A verbatim copy of the records below, pictures omitted, is the task.
= = = =
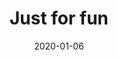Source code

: ---
title: Just for fun
layout: default
modal-id: 6
date: 2020-01-06
img: lightroast.png
alt: image-alt
action: <a href="http://lightroastcomics.com">Read the comics</a>
description: I started making comics in 2018, and discovered that I really loved doing it! A few of the comics I make have to do with science, but most do not. Most people don't find materials science as entertaining as I do.
---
= = = =
** EXERCISE OUTPUT **
Source code

: ---
title: Just for fun
layout: default
modal-id: 6
date: 2020-01-06
img: lightroast.png
alt: image-alt
action: <a href="http://lightroastcomics.com">Read the comics</a>
description: I started making comics in 2018, and discovered that I really loved doing it! A few of the comics I make have to do with science, but most do not. Most people don't find materials science as entertaining as I do.
---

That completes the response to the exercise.